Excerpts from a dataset
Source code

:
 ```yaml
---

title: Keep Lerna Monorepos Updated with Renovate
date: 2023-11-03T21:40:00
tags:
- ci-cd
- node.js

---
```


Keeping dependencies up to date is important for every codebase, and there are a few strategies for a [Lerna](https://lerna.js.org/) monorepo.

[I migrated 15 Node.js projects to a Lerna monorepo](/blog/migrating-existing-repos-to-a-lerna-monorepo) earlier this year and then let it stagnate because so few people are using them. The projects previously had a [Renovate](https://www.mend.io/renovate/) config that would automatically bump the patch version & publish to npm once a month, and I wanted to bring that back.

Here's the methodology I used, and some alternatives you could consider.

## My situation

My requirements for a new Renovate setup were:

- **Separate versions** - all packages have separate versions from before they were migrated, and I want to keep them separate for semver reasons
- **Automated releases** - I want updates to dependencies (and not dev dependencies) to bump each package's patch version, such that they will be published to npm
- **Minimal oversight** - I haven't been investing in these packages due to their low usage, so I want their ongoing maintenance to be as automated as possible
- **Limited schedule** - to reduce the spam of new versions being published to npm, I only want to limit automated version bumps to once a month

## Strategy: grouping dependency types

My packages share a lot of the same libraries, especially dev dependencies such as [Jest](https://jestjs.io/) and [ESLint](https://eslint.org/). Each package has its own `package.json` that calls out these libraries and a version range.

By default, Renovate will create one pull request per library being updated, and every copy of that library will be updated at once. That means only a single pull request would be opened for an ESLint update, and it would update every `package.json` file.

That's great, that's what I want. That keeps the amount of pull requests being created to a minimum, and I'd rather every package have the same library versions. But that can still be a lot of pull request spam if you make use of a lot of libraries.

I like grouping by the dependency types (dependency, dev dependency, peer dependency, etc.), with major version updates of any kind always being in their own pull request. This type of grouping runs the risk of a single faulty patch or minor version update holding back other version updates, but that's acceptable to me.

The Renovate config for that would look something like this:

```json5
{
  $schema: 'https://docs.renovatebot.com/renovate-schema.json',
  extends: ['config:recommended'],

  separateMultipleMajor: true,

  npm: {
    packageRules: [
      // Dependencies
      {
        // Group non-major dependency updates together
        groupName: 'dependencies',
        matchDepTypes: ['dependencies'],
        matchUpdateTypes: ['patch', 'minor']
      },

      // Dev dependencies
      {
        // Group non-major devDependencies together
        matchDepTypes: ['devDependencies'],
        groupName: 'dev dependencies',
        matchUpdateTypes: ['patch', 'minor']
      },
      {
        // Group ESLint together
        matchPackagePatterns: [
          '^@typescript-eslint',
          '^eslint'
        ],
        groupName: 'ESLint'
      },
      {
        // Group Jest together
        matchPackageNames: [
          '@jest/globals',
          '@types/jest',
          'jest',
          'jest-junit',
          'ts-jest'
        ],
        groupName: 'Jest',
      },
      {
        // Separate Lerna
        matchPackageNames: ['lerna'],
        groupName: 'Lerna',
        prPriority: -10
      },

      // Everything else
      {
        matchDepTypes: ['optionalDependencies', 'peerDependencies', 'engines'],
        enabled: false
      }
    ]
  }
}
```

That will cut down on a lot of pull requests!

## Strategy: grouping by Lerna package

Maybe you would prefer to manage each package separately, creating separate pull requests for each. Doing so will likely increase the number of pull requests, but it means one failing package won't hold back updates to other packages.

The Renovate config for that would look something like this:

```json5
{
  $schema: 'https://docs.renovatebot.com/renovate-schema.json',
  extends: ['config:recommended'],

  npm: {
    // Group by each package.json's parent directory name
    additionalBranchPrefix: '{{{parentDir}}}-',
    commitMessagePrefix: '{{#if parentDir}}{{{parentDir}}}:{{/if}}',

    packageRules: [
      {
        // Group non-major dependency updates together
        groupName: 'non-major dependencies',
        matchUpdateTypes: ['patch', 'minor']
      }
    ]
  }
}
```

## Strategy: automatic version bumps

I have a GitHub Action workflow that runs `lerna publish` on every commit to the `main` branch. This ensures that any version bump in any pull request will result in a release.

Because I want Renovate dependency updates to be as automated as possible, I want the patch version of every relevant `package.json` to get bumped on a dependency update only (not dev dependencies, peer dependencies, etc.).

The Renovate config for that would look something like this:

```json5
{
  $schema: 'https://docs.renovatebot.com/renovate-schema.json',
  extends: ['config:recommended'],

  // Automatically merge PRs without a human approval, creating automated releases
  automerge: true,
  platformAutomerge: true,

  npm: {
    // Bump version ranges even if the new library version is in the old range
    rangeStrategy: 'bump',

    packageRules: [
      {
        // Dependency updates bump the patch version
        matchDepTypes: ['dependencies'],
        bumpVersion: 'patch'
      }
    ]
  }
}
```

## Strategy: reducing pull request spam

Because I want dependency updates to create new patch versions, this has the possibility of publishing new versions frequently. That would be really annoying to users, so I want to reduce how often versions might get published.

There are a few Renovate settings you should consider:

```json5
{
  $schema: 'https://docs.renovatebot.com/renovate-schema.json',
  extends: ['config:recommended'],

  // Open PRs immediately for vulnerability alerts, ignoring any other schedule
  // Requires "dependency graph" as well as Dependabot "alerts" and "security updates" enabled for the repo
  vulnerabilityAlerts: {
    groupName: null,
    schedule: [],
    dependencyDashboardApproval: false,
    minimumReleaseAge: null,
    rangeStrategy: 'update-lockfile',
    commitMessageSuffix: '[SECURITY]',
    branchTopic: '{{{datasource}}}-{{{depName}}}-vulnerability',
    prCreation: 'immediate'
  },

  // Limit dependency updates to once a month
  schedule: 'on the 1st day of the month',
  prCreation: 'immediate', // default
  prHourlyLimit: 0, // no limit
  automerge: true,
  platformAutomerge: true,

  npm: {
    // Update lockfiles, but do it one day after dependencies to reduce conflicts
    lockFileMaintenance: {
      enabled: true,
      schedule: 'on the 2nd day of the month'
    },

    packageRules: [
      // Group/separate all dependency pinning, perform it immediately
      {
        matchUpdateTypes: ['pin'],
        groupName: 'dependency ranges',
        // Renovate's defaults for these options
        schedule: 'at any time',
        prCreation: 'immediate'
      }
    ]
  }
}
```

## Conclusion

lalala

- _Task item_
Line count for "matchPackageNames": count the lines in the records above that contain this word, and write only the number.

- _Response to the task_
2